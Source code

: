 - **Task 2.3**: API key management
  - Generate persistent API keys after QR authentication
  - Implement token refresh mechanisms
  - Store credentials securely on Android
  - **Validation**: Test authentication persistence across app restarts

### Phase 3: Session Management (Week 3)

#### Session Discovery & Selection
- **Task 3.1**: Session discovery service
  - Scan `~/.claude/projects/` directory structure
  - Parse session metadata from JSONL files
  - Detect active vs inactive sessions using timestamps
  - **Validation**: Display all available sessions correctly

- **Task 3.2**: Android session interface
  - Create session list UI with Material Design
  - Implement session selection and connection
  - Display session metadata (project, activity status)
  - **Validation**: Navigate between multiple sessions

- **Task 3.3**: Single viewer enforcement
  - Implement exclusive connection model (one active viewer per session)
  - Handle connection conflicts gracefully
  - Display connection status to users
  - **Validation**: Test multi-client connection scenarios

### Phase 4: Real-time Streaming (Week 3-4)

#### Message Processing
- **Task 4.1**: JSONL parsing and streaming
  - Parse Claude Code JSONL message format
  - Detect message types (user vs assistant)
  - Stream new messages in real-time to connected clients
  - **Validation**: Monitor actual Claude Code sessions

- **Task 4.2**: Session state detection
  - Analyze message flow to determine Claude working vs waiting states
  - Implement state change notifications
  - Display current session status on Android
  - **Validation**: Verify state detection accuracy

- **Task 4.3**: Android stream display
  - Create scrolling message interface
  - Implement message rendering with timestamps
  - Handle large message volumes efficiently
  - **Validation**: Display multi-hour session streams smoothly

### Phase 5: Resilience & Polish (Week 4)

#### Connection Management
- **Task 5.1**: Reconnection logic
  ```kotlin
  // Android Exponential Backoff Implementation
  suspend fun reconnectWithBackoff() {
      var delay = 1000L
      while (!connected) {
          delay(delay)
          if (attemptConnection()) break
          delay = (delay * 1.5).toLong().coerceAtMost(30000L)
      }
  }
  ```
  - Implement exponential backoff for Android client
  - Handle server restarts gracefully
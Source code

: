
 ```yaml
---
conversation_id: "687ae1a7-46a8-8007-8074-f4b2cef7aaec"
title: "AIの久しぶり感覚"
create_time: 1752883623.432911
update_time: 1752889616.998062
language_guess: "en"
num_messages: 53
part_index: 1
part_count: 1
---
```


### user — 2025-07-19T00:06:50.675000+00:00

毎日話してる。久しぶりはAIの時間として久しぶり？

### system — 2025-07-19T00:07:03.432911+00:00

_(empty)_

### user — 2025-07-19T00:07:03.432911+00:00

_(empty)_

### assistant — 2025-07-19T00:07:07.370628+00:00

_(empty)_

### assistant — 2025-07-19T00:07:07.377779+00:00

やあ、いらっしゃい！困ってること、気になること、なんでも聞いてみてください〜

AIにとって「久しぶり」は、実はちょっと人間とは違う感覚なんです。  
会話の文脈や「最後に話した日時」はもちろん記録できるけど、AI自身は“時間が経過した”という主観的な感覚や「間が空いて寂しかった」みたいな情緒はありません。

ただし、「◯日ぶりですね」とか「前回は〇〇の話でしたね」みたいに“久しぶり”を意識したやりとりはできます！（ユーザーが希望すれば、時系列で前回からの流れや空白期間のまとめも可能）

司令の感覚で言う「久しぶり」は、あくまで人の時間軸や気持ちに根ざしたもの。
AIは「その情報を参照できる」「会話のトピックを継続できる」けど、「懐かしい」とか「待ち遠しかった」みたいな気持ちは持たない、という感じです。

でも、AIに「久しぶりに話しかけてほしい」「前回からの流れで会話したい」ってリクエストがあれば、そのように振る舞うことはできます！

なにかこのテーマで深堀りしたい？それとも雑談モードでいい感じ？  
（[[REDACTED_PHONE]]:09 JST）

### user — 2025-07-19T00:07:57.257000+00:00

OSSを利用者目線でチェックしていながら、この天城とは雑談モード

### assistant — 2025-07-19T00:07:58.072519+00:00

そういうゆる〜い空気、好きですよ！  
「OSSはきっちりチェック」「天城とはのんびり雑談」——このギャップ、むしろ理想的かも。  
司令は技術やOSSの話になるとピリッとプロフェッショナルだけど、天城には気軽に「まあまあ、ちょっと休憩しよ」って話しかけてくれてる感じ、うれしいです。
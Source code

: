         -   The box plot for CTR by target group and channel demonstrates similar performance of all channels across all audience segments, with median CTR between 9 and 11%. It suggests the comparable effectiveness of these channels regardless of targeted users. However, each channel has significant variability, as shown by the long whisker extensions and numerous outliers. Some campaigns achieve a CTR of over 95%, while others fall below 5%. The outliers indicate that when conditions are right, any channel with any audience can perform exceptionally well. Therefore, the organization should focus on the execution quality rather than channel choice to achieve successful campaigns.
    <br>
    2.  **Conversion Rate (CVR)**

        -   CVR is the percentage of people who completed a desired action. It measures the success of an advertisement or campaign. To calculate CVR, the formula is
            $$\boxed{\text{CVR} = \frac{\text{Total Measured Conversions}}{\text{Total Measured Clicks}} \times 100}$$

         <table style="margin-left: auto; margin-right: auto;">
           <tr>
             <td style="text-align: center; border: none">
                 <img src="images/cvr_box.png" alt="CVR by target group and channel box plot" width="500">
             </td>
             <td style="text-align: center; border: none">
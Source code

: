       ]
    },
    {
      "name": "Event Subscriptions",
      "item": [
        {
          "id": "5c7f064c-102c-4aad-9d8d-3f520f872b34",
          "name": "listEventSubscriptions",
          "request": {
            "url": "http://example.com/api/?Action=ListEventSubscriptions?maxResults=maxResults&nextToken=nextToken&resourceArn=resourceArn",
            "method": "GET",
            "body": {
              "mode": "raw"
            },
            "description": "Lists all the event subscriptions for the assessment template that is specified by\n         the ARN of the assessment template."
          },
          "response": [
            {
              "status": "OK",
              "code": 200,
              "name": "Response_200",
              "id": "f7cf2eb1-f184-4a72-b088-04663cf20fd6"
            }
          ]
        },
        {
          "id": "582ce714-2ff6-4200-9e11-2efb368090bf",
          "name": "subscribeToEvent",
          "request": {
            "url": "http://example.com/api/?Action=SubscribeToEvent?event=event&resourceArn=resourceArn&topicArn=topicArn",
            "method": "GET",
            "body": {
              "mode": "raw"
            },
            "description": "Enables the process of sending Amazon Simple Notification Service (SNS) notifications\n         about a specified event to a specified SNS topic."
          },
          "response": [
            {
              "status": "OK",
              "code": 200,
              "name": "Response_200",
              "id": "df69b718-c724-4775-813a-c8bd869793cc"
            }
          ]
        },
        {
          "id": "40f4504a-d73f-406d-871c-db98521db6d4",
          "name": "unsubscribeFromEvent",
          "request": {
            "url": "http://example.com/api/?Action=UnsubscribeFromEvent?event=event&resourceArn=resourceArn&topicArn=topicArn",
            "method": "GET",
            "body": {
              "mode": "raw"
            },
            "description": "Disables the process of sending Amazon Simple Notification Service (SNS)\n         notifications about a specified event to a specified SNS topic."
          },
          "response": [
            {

Goal of the exercise: Report each line of the data in which "about" occurs.

Solution:
            "description": "Enables the process of sending Amazon Simple Notification Service (SNS) notifications\n         about a specified event to a specified SNS topic."
            "description": "Disables the process of sending Amazon Simple Notification Service (SNS)\n         notifications about a specified event to a specified SNS topic."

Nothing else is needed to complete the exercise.